= What is required =
Lines of the listing below that contain the string "model" are to be returned.

= Recorded information =

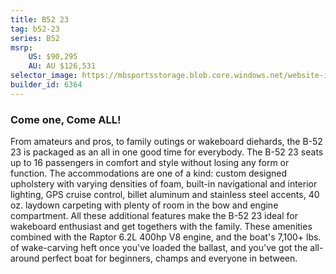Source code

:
 ```yaml
---
title: B52 23
tag: b52-23
series: B52
msrp:
    US: $90,295
    AU: AU $126,531
selector_image: https://mbsportsstorage.blob.core.windows.net/website-images/model-selector/2018/b23.jpg
builder_id: 6364
---
```

### Come one, Come ALL! ###
From amateurs and pros, to family outings or wakeboard diehards, the B-52 23 is packaged as an all in one good time for everybody. The B-52 23 seats up to 16 passengers in comfort and style without losing any form or function. The accommodations are one of a kind: custom designed upholstery with varying densities of foam, built-in navigational and interior lighting, GPS cruise control, billet aluminum and stainless steel accents, 40 oz. laydown carpeting with plenty of room in the bow and engine compartment. All these additional features make the B-52 23 ideal for wakeboard enthusiast and get togethers with the family. These amenities combined with the Raptor 6.2L 400hp V8 engine, and the boat's 7,100+ lbs. of wake-carving heft once you've loaded the ballast, and you've got the all-around perfect boat for beginners, champs and everyone in between.
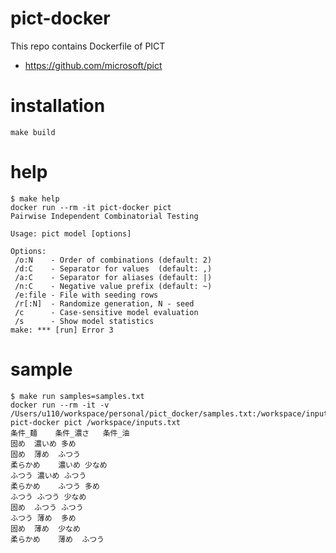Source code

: # pict-docker

This repo contains Dockerfile of PICT

- https://github.com/microsoft/pict

# installation

```
make build
```

# help

```
$ make help
docker run --rm -it pict-docker pict
Pairwise Independent Combinatorial Testing

Usage: pict model [options]

Options:
 /o:N    - Order of combinations (default: 2)
 /d:C    - Separator for values  (default: ,)
 /a:C    - Separator for aliases (default: |)
 /n:C    - Negative value prefix (default: ~)
 /e:file - File with seeding rows
 /r[:N]  - Randomize generation, N - seed
 /c      - Case-sensitive model evaluation
 /s      - Show model statistics
make: *** [run] Error 3
```


# sample

```
$ make run samples=samples.txt
docker run --rm -it -v /Users/u110/workspace/personal/pict_docker/samples.txt:/workspace/inputs.txt pict-docker pict /workspace/inputs.txt
条件_麺	条件_濃さ	条件_油
固め	濃いめ	多め
固め	薄め	ふつう
柔らかめ	濃いめ	少なめ
ふつう	濃いめ	ふつう
柔らかめ	ふつう	多め
ふつう	ふつう	少なめ
固め	ふつう	ふつう
ふつう	薄め	多め
固め	薄め	少なめ
柔らかめ	薄め	ふつう
```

= Answer for the task =
selector_image: https://mbsportsstorage.blob.core.windows.net/website-images/model-selector/2018/b23.jpg
Usage: pict model [options]
 /c      - Case-sensitive model evaluation
 /s      - Show model statistics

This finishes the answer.